To make the problem precise, a full tick data $X$ is a series of $(t_i,p_i,v_i)$ for $0 \leq i \leq N$ where $t_i$ is the timestamp, $p_i$ is the price, $v_i$ is the deal volume.

The data that I could only see is a lower resolution $\hat{X}$ of $X$, in the sense that, I can only observe the market in a sequence $j_1 < j_2 < \ldots < j_m$ and get the data like: (the sequence is not necessary deterministic or in fixed interval)

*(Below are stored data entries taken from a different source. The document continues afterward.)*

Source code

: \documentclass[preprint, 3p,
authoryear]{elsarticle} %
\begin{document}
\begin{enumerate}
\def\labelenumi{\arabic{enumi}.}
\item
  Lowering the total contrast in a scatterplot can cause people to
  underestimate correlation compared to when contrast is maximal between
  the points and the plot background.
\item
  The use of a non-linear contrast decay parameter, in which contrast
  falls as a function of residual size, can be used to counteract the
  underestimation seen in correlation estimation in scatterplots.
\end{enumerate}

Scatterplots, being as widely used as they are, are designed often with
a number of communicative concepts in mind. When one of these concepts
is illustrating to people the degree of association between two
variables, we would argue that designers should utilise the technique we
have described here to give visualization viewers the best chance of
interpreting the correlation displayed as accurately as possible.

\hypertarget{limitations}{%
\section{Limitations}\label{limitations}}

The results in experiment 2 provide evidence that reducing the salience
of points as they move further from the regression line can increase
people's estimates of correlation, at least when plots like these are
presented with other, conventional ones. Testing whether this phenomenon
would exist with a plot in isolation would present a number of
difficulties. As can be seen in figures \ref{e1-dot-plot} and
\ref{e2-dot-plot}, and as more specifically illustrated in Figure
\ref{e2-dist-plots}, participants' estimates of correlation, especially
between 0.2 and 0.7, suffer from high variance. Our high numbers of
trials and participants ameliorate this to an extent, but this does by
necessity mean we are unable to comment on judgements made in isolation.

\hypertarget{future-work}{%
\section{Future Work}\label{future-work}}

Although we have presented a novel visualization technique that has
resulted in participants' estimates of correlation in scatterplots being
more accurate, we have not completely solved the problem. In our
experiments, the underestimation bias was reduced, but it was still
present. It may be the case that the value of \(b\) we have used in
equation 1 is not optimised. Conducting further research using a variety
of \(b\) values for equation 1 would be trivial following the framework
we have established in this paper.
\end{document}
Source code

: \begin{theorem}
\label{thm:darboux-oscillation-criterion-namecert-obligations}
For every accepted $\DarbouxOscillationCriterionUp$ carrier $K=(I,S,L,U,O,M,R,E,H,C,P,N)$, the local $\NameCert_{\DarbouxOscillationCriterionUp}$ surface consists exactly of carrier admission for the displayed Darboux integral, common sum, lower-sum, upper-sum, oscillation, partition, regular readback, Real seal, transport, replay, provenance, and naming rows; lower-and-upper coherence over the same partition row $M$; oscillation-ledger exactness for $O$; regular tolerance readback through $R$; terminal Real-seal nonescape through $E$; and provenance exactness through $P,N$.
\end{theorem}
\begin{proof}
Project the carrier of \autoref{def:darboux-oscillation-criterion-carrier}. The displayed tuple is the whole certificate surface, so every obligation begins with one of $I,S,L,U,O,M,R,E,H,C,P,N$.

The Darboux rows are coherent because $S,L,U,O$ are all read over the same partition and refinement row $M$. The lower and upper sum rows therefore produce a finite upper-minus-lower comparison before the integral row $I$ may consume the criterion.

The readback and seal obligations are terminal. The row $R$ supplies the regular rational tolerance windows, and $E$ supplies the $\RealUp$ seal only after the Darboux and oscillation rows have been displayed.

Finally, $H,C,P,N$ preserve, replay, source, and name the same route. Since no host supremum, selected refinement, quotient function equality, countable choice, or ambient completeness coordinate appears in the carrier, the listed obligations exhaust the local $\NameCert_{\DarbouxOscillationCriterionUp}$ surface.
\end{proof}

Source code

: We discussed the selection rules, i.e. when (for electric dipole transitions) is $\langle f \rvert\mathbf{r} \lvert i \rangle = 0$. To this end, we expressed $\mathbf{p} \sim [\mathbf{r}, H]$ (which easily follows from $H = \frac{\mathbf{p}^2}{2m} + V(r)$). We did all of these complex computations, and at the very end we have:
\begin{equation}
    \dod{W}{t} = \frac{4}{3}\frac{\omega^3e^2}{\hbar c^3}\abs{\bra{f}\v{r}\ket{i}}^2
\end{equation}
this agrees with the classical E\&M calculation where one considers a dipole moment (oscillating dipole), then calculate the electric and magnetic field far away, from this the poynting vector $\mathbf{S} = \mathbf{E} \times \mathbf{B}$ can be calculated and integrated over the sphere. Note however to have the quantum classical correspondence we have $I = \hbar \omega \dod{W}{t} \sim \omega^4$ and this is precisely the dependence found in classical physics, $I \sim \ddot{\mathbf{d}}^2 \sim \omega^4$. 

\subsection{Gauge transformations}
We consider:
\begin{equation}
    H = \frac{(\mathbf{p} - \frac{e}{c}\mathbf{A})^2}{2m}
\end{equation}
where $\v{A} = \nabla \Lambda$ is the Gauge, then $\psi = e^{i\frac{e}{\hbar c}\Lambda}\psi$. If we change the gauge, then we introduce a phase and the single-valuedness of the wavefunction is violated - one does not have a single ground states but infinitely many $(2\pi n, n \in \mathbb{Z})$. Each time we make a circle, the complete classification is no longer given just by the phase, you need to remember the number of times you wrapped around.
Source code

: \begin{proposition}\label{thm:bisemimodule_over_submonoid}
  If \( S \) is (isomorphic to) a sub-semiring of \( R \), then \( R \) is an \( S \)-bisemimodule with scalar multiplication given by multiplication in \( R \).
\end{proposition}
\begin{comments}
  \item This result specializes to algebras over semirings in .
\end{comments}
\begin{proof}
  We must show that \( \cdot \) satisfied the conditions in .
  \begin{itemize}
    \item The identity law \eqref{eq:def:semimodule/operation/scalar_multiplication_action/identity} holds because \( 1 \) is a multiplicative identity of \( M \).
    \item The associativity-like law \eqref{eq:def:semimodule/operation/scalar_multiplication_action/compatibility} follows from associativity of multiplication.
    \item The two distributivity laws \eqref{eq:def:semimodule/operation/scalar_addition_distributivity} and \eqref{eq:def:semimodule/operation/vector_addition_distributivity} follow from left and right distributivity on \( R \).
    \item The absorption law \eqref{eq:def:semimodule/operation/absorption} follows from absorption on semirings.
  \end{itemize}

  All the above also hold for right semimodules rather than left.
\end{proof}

$(\hat{t_{j_k}},\hat{p_{j_k}},\hat{v_{j_k}})$ where $\hat{t_{j_k}} = t_{j_k}, \hat{p_{j_k}} = p_{j_k}$, but $$\hat{v_{j_k}} = \sum_{i=j_{k-1}+1}^{j_k} v_i$$

For instance, if the true data $X$ is:

$(0,100,1) \\ (1,102,2) \\ (2,101,1)$

I may only see the lower resolution one $\hat{X}$ as

$(0,100,1) \\ (2,101,3)$


$(1,102,3) \\ (2,101,1)$

The question is..

  1. Suppose I only have one source of $\hat{X}$, what is the best way to recover most missing tick? I know this may be a bad question, as information has already been lost. I think I need to add some model assumption for this problem from Bayesian point of view, any reference for this?

  2. Suppose I have two different source of $\hat{X}$, and because of random nature of the missing ticks, two source would be different. Any method to recover it?

P.S. I think I can think the tick data as a one-dimensional image, and lower resolution data is a pixelized version of real image data, and apply some image processing technique on it, any idea?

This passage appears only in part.